軌跡を多くの資料や写真で 名寄市北国博物館で8月29日まで 特別展「名寄の鉄道120年記念展」
【名寄】
名寄市北国博物館の第48回特別展「名寄の鉄道120年記念展」が、8月29日まで同館ギャラリーホール・ラウンジで開かれている。「鉄道のまち」名寄の軌跡を数多くの資料や写真などで解説しており、見どころは満載。鉄道ファンも多く訪れている。
1903年(明治36年)9月3日、北海道官設鉄道天塩線(現・JR宗谷本線)の士別~名寄間が開業。特別展では、名寄の鉄道の歴史120年を振り返りながら、鉄道の現状と未来を考える機会として企画した。
会場では、名寄の鉄道全般をはじめ、路線別に宗谷本線(旭川~稚内間)、名寄本線(名寄~遠軽間、1989年5月1日廃止)、深名線(深川~名寄間、95年9月4日廃止)、既に廃止された「思い出の駅舎」、名寄駅とその周辺、SL排雪列車「キマロキ」、鉄道の現状について、写真やパネルで解説。
各路線の歴史や駅名一覧をはじめ、鉄道工事ではタコ部屋労働もあったことなど、開拓推進の裏側で過酷な労働環境があったことに触れている。

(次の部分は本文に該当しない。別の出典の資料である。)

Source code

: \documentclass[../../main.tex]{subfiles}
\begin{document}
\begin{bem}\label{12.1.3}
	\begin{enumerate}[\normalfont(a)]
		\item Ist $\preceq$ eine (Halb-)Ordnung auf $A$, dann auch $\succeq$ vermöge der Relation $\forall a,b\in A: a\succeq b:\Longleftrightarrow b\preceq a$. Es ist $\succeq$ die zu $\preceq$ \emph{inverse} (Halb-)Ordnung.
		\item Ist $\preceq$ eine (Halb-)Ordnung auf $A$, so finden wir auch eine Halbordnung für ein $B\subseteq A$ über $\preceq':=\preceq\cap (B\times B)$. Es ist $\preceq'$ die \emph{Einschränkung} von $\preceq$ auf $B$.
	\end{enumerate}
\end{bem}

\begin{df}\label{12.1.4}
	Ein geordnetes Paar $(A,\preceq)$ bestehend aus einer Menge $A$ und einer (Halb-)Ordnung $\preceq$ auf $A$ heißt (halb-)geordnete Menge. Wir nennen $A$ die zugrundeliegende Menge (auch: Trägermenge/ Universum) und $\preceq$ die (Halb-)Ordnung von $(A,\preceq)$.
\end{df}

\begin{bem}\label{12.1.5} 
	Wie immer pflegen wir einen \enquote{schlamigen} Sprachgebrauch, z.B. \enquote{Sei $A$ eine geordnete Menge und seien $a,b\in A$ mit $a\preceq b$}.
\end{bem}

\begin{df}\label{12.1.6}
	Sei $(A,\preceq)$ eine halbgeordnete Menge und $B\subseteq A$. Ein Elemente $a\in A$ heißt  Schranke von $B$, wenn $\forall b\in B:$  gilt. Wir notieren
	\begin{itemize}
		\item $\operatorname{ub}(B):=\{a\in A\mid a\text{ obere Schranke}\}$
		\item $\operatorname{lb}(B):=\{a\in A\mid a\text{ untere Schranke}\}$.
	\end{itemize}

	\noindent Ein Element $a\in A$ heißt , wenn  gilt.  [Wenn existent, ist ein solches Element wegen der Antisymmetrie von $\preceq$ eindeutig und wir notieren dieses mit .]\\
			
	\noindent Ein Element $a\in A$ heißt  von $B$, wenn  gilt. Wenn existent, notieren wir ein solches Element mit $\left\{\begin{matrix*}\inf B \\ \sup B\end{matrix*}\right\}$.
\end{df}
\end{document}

「思い出の駅舎」では、近隣の廃止駅を紹介するとともに、名寄市内の廃止駅の駅舎模型を展示。智東駅(2006年3月18日廃駅)などの看板も見ることができる。
名寄駅と周辺では、初代と1927年(昭和2年)完成の2代目名寄駅舎の変遷と模型を展示。2代目駅舎は数回の改修を経ており、49年の増改築、88年の減築、99年と2018年の改修について説明している。
駅周辺では、多彩なアイデアで駅弁を販売し、全国的にも知られた角舘商会(2009年6月廃業)、長年親しまれている駅前食堂の三星食堂、駅前旅館の冨士屋旅館(現・ニュー冨士屋ホテル)を解説。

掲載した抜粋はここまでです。